Work request
If you see a picture in the data below, omit it and copy the rest exactly.

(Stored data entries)
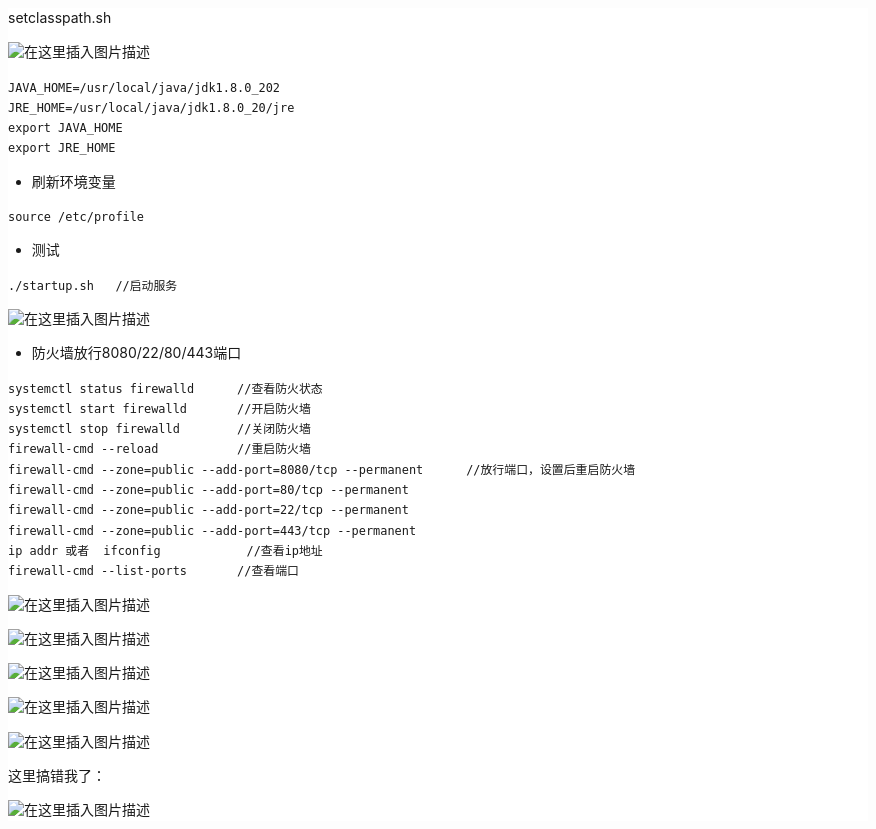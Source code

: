 setclasspath.sh

![在这里插入图片描述](https://img-blog.csdnimg.cn/340da4d4c69f4a0ab7915b73fd1bf508.png)

```
JAVA_HOME=/usr/local/java/jdk1.8.0_202
JRE_HOME=/usr/local/java/jdk1.8.0_20/jre
export JAVA_HOME
export JRE_HOME
```

- 刷新环境变量

```
source /etc/profile
```

- 测试

```
./startup.sh   //启动服务
```

![在这里插入图片描述](https://img-blog.csdnimg.cn/8ebd7815e07447c4bcb2f3e1215b51d0.png)

- 防火墙放行8080/22/80/443端口

```
systemctl status firewalld		//查看防火状态
systemctl start firewalld		//开启防火墙
systemctl stop firewalld		//关闭防火墙
firewall-cmd --reload			//重启防火墙
firewall-cmd --zone=public --add-port=8080/tcp --permanent		//放行端口，设置后重启防火墙
firewall-cmd --zone=public --add-port=80/tcp --permanent
firewall-cmd --zone=public --add-port=22/tcp --permanent
firewall-cmd --zone=public --add-port=443/tcp --permanent
ip addr 或者  ifconfig			//查看ip地址
firewall-cmd --list-ports		//查看端口
```

![在这里插入图片描述](https://img-blog.csdnimg.cn/85ab160d093c435391c81b85b0abbaa5.png?x-oss-process=image/watermark,type_ZHJvaWRzYW5zZmFsbGJhY2s,shadow_50,text_Q1NETiBA6IeqJuWmgg==,size_20,color_FFFFFF,t_70,g_se,x_16)

![在这里插入图片描述](https://img-blog.csdnimg.cn/6b3bd299ac5f494f918de47881081545.png)



![在这里插入图片描述](https://img-blog.csdnimg.cn/cfb7f28a735845678a9fcd09b3412275.png)

![在这里插入图片描述](https://img-blog.csdnimg.cn/e7bcfd5e91924d67a8e331d03509452b.png)

![在这里插入图片描述](https://img-blog.csdnimg.cn/7892b9eeb208486390b4e716a48d287c.png?x-oss-process=image/watermark,type_ZHJvaWRzYW5zZmFsbGJhY2s,shadow_50,text_Q1NETiBA6IeqJuWmgg==,size_20,color_FFFFFF,t_70,g_se,x_16)

这里搞错我了：

![在这里插入图片描述](https://img-blog.csdnimg.cn/11de7490a1cc45fc91b5aa3ecb31def4.png?x-oss-process=image/watermark,type_ZHJvaWRzYW5zZmFsbGJhY2s,shadow_50,text_Q1NETiBA6IeqJuWmgg==,size_20,color_FFFFFF,t_70,g_se,x_16)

Solution to the exercise
Source code

: setclasspath.sh

![在这里插入图片描述](https://img-blog.csdnimg.cn/340da4d4c69f4a0ab7915b73fd1bf508.png)

```
JAVA_HOME=/usr/local/java/jdk1.8.0_202
JRE_HOME=/usr/local/java/jdk1.8.0_20/jre
export JAVA_HOME
export JRE_HOME
```

- 刷新环境变量

```
source /etc/profile
```

- 测试

```
./startup.sh   //启动服务
```

![在这里插入图片描述](https://img-blog.csdnimg.cn/8ebd7815e07447c4bcb2f3e1215b51d0.png)

- 防火墙放行8080/22/80/443端口

```
systemctl status firewalld		//查看防火状态
systemctl start firewalld		//开启防火墙
systemctl stop firewalld		//关闭防火墙
firewall-cmd --reload			//重启防火墙
firewall-cmd --zone=public --add-port=8080/tcp --permanent		//放行端口，设置后重启防火墙
firewall-cmd --zone=public --add-port=80/tcp --permanent
firewall-cmd --zone=public --add-port=22/tcp --permanent
firewall-cmd --zone=public --add-port=443/tcp --permanent
ip addr 或者  ifconfig			//查看ip地址
firewall-cmd --list-ports		//查看端口
```

![在这里插入图片描述](https://img-blog.csdnimg.cn/85ab160d093c435391c81b85b0abbaa5.png?x-oss-process=image/watermark,type_ZHJvaWRzYW5zZmFsbGJhY2s,shadow_50,text_Q1NETiBA6IeqJuWmgg==,size_20,color_FFFFFF,t_70,g_se,x_16)

![在这里插入图片描述](https://img-blog.csdnimg.cn/6b3bd299ac5f494f918de47881081545.png)



![在这里插入图片描述](https://img-blog.csdnimg.cn/cfb7f28a735845678a9fcd09b3412275.png)

![在这里插入图片描述](https://img-blog.csdnimg.cn/e7bcfd5e91924d67a8e331d03509452b.png)

![在这里插入图片描述](https://img-blog.csdnimg.cn/7892b9eeb208486390b4e716a48d287c.png?x-oss-process=image/watermark,type_ZHJvaWRzYW5zZmFsbGJhY2s,shadow_50,text_Q1NETiBA6IeqJuWmgg==,size_20,color_FFFFFF,t_70,g_se,x_16)

这里搞错我了：

![在这里插入图片描述](https://img-blog.csdnimg.cn/11de7490a1cc45fc91b5aa3ecb31def4.png?x-oss-process=image/watermark,type_ZHJvaWRzYW5zZmFsbGJhY2s,shadow_50,text_Q1NETiBA6IeqJuWmgg==,size_20,color_FFFFFF,t_70,g_se,x_16)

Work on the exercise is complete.